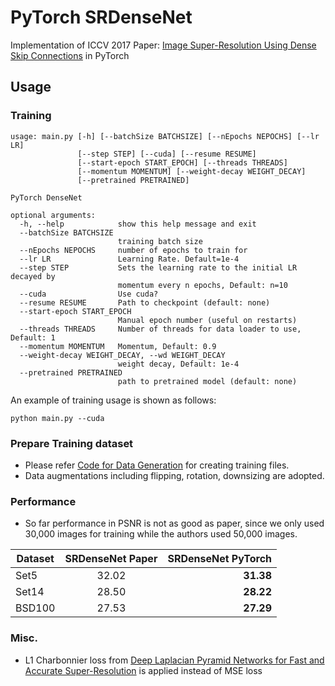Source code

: # PyTorch SRDenseNet
Implementation of ICCV 2017 Paper: [Image Super-Resolution Using Dense Skip Connections](http://openaccess.thecvf.com/content_iccv_2017/html/Tong_Image_Super-Resolution_Using_ICCV_2017_paper.html) in PyTorch

## Usage
### Training
```
usage: main.py [-h] [--batchSize BATCHSIZE] [--nEpochs NEPOCHS] [--lr LR]
               [--step STEP] [--cuda] [--resume RESUME]
               [--start-epoch START_EPOCH] [--threads THREADS]
               [--momentum MOMENTUM] [--weight-decay WEIGHT_DECAY]
               [--pretrained PRETRAINED]

PyTorch DenseNet

optional arguments:
  -h, --help            show this help message and exit
  --batchSize BATCHSIZE
                        training batch size
  --nEpochs NEPOCHS     number of epochs to train for
  --lr LR               Learning Rate. Default=1e-4
  --step STEP           Sets the learning rate to the initial LR decayed by
                        momentum every n epochs, Default: n=10
  --cuda                Use cuda?
  --resume RESUME       Path to checkpoint (default: none)
  --start-epoch START_EPOCH
                        Manual epoch number (useful on restarts)
  --threads THREADS     Number of threads for data loader to use, Default: 1
  --momentum MOMENTUM   Momentum, Default: 0.9
  --weight-decay WEIGHT_DECAY, --wd WEIGHT_DECAY
                        weight decay, Default: 1e-4
  --pretrained PRETRAINED
                        path to pretrained model (default: none)
```
An example of training usage is shown as follows:
```
python main.py --cuda
```

### Prepare Training dataset
  - Please refer [Code for Data Generation](https://github.com/twtygqyy/pytorch-SRResNet/tree/master/data) for creating training files.
  - Data augmentations including flipping, rotation, downsizing are adopted.

### Performance
  - So far performance in PSNR is not as good as paper, since we only used 30,000 images for training while the authors used 50,000 images.
  
| Dataset        | SRDenseNet Paper          | SRDenseNet PyTorch|
| ------------- |:-------------:| -----:|
| Set5      | 32.02      | **31.38** |
| Set14     | 28.50      | **28.22** |
| BSD100    | 27.53      | **27.29** |

### Misc.
  - L1 Charbonnier loss from [Deep Laplacian Pyramid Networks for Fast and Accurate Super-Resolution](https://arxiv.org/abs/1704.03915) is applied instead of MSE loss
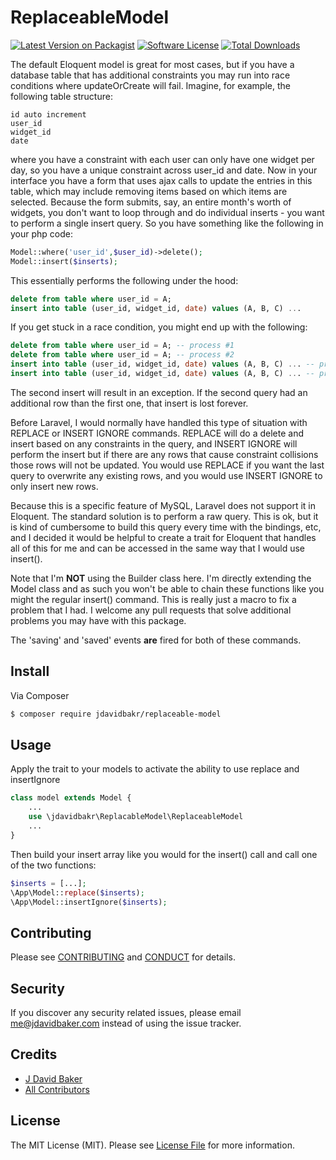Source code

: # ReplaceableModel

[![Latest Version on Packagist][ico-version]][link-packagist]
[![Software License][ico-license]](LICENSE.md)
[![Total Downloads][ico-downloads]][link-downloads]

The default Eloquent model is great for most cases, but if you have a database table that has additional constraints you may run into race conditions where updateOrCreate will fail.
Imagine, for example, the following table structure:

```
id auto increment
user_id
widget_id
date
```

where you have a constraint with each user can only have one widget per day, so you have a unique constraint across user_id and date.  Now in your interface you have a form that uses ajax calls to update the entries in this table, which may include removing items based on which items are selected.  Because the form submits, say, an entire month's worth of widgets, you don't want to loop through and do individual inserts - you want to perform a single insert query. So you have something like the following in your php code:

``` php
Model::where('user_id',$user_id)->delete();
Model::insert($inserts);
```

This essentially performs the following under the hood:

``` sql
delete from table where user_id = A;
insert into table (user_id, widget_id, date) values (A, B, C) ...
```

If you get stuck in a race condition, you might end up with the following:

``` sql
delete from table where user_id = A; -- process #1
delete from table where user_id = A; -- process #2
insert into table (user_id, widget_id, date) values (A, B, C) ... -- process #1
insert into table (user_id, widget_id, date) values (A, B, C) ... -- process #2 - Exception!
```

The second insert will result in an exception.  If the second query had an additional row than the first one, that insert is lost forever.

Before Laravel, I would normally have handled this type of situation with REPLACE or INSERT IGNORE commands.  REPLACE will do a delete and insert based on any constraints in the query, and INSERT IGNORE will perform the insert but if there are any rows that cause constraint collisions those rows will not be updated.  You would use REPLACE if you want the last query to overwrite any existing rows, and you would use INSERT IGNORE to only insert new rows.

Because this is a specific feature of MySQL, Laravel does not support it in Eloquent.  The standard solution is to perform a raw query.  This is ok, but it is kind of cumbersome to build this query every time with the bindings, etc, and I decided it would be helpful to create a trait for Eloquent that handles all of this for me and can be accessed in the same way that I would use insert().

Note that I'm **NOT** using the Builder class here.  I'm directly extending the Model class and as such you won't be able to chain these functions like you might the regular insert() command.  This is really just a macro to fix a problem that I had.  I welcome any pull requests that solve additional problems you may have with this package.

The 'saving' and 'saved' events **are** fired for both of these commands.

## Install

Via Composer

``` bash
$ composer require jdavidbakr/replaceable-model
```

## Usage

Apply the trait to your models to activate the ability to use replace and insertIgnore

``` php
class model extends Model {
	...	
	use \jdavidbakr\ReplacableModel\ReplaceableModel
	...
}
```

Then build your insert array like you would for the insert() call and call one of the two functions:

``` php
$inserts = [...];
\App\Model::replace($inserts);
\App\Model::insertIgnore($inserts);
```

## Contributing

Please see [CONTRIBUTING](CONTRIBUTING.md) and [CONDUCT](CONDUCT.md) for details.

## Security

If you discover any security related issues, please email me@jdavidbaker.com instead of using the issue tracker.

## Credits

- [J David Baker][link-author]
- [All Contributors][link-contributors]

## License

The MIT License (MIT). Please see [License File](LICENSE.md) for more information.

[ico-version]: https://img.shields.io/packagist/v/jdavidbakr/ReplaceableModel.svg?style=flat-square
[ico-license]: https://img.shields.io/badge/license-MIT-brightgreen.svg?style=flat-square
[ico-travis]: https://img.shields.io/travis/jdavidbakr/ReplaceableModel/master.svg?style=flat-square
[ico-scrutinizer]: https://img.shields.io/scrutinizer/coverage/g/jdavidbakr/ReplaceableModel.svg?style=flat-square
[ico-code-quality]: https://img.shields.io/scrutinizer/g/jdavidbakr/ReplaceableModel.svg?style=flat-square
[ico-downloads]: https://img.shields.io/packagist/dt/jdavidbakr/ReplaceableModel.svg?style=flat-square

[link-packagist]: https://packagist.org/packages/jdavidbakr/ReplaceableModel
[link-travis]: https://travis-ci.org/jdavidbakr/ReplaceableModel
[link-scrutinizer]: https://scrutinizer-ci.com/g/jdavidbakr/ReplaceableModel/code-structure
[link-code-quality]: https://scrutinizer-ci.com/g/jdavidbakr/ReplaceableModel
[link-downloads]: https://packagist.org/packages/jdavidbakr/ReplaceableModel
[link-author]: https://github.com/jdavidbakr
[link-contributors]: ../../contributors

══════════

(The task)
Would you reproduce the listing above exactly, without any of its images?

(Answer to the exercise)
Source code

: # PyTorch SRDenseNet
Implementation of ICCV 2017 Paper: [Image Super-Resolution Using Dense Skip Connections](http://openaccess.thecvf.com/content_iccv_2017/html/Tong_Image_Super-Resolution_Using_ICCV_2017_paper.html) in PyTorch

## Usage
### Training
```
usage: main.py [-h] [--batchSize BATCHSIZE] [--nEpochs NEPOCHS] [--lr LR]
               [--step STEP] [--cuda] [--resume RESUME]
               [--start-epoch START_EPOCH] [--threads THREADS]
               [--momentum MOMENTUM] [--weight-decay WEIGHT_DECAY]
               [--pretrained PRETRAINED]

PyTorch DenseNet

optional arguments:
  -h, --help            show this help message and exit
  --batchSize BATCHSIZE
                        training batch size
  --nEpochs NEPOCHS     number of epochs to train for
  --lr LR               Learning Rate. Default=1e-4
  --step STEP           Sets the learning rate to the initial LR decayed by
                        momentum every n epochs, Default: n=10
  --cuda                Use cuda?
  --resume RESUME       Path to checkpoint (default: none)
  --start-epoch START_EPOCH
                        Manual epoch number (useful on restarts)
  --threads THREADS     Number of threads for data loader to use, Default: 1
  --momentum MOMENTUM   Momentum, Default: 0.9
  --weight-decay WEIGHT_DECAY, --wd WEIGHT_DECAY
                        weight decay, Default: 1e-4
  --pretrained PRETRAINED
                        path to pretrained model (default: none)
```
An example of training usage is shown as follows:
```
python main.py --cuda
```

### Prepare Training dataset
  - Please refer [Code for Data Generation](https://github.com/twtygqyy/pytorch-SRResNet/tree/master/data) for creating training files.
  - Data augmentations including flipping, rotation, downsizing are adopted.

### Performance
  - So far performance in PSNR is not as good as paper, since we only used 30,000 images for training while the authors used 50,000 images.
  
| Dataset        | SRDenseNet Paper          | SRDenseNet PyTorch|
| ------------- |:-------------:| -----:|
| Set5      | 32.02      | **31.38** |
| Set14     | 28.50      | **28.22** |
| BSD100    | 27.53      | **27.29** |

### Misc.
  - L1 Charbonnier loss from [Deep Laplacian Pyramid Networks for Fast and Accurate Super-Resolution](https://arxiv.org/abs/1704.03915) is applied instead of MSE loss
Source code

: # ReplaceableModel

[![Latest Version on Packagist][ico-version]][link-packagist]
[![Software License][ico-license]](LICENSE.md)
[![Total Downloads][ico-downloads]][link-downloads]

The default Eloquent model is great for most cases, but if you have a database table that has additional constraints you may run into race conditions where updateOrCreate will fail.
Imagine, for example, the following table structure:

```
id auto increment
user_id
widget_id
date
```

where you have a constraint with each user can only have one widget per day, so you have a unique constraint across user_id and date.  Now in your interface you have a form that uses ajax calls to update the entries in this table, which may include removing items based on which items are selected.  Because the form submits, say, an entire month's worth of widgets, you don't want to loop through and do individual inserts - you want to perform a single insert query. So you have something like the following in your php code:

``` php
Model::where('user_id',$user_id)->delete();
Model::insert($inserts);
```

This essentially performs the following under the hood:

``` sql
delete from table where user_id = A;
insert into table (user_id, widget_id, date) values (A, B, C) ...
```

If you get stuck in a race condition, you might end up with the following:

``` sql
delete from table where user_id = A; -- process #1
delete from table where user_id = A; -- process #2
insert into table (user_id, widget_id, date) values (A, B, C) ... -- process #1
insert into table (user_id, widget_id, date) values (A, B, C) ... -- process #2 - Exception!
```

The second insert will result in an exception.  If the second query had an additional row than the first one, that insert is lost forever.

Before Laravel, I would normally have handled this type of situation with REPLACE or INSERT IGNORE commands.  REPLACE will do a delete and insert based on any constraints in the query, and INSERT IGNORE will perform the insert but if there are any rows that cause constraint collisions those rows will not be updated.  You would use REPLACE if you want the last query to overwrite any existing rows, and you would use INSERT IGNORE to only insert new rows.

Because this is a specific feature of MySQL, Laravel does not support it in Eloquent.  The standard solution is to perform a raw query.  This is ok, but it is kind of cumbersome to build this query every time with the bindings, etc, and I decided it would be helpful to create a trait for Eloquent that handles all of this for me and can be accessed in the same way that I would use insert().

Note that I'm **NOT** using the Builder class here.  I'm directly extending the Model class and as such you won't be able to chain these functions like you might the regular insert() command.  This is really just a macro to fix a problem that I had.  I welcome any pull requests that solve additional problems you may have with this package.

The 'saving' and 'saved' events **are** fired for both of these commands.

## Install

Via Composer

``` bash
$ composer require jdavidbakr/replaceable-model
```

## Usage

Apply the trait to your models to activate the ability to use replace and insertIgnore

``` php
class model extends Model {
	...	
	use \jdavidbakr\ReplacableModel\ReplaceableModel
	...
}
```

Then build your insert array like you would for the insert() call and call one of the two functions:

``` php
$inserts = [...];
\App\Model::replace($inserts);
\App\Model::insertIgnore($inserts);
```

## Contributing

Please see [CONTRIBUTING](CONTRIBUTING.md) and [CONDUCT](CONDUCT.md) for details.

## Security

If you discover any security related issues, please email me@jdavidbaker.com instead of using the issue tracker.

## Credits

- [J David Baker][link-author]
- [All Contributors][link-contributors]

## License

The MIT License (MIT). Please see [License File](LICENSE.md) for more information.

[ico-version]: https://img.shields.io/packagist/v/jdavidbakr/ReplaceableModel.svg?style=flat-square
[ico-license]: https://img.shields.io/badge/license-MIT-brightgreen.svg?style=flat-square
[ico-travis]: https://img.shields.io/travis/jdavidbakr/ReplaceableModel/master.svg?style=flat-square
[ico-scrutinizer]: https://img.shields.io/scrutinizer/coverage/g/jdavidbakr/ReplaceableModel.svg?style=flat-square
[ico-code-quality]: https://img.shields.io/scrutinizer/g/jdavidbakr/ReplaceableModel.svg?style=flat-square
[ico-downloads]: https://img.shields.io/packagist/dt/jdavidbakr/ReplaceableModel.svg?style=flat-square

[link-packagist]: https://packagist.org/packages/jdavidbakr/ReplaceableModel
[link-travis]: https://travis-ci.org/jdavidbakr/ReplaceableModel
[link-scrutinizer]: https://scrutinizer-ci.com/g/jdavidbakr/ReplaceableModel/code-structure
[link-code-quality]: https://scrutinizer-ci.com/g/jdavidbakr/ReplaceableModel
[link-downloads]: https://packagist.org/packages/jdavidbakr/ReplaceableModel
[link-author]: https://github.com/jdavidbakr
[link-contributors]: ../../contributors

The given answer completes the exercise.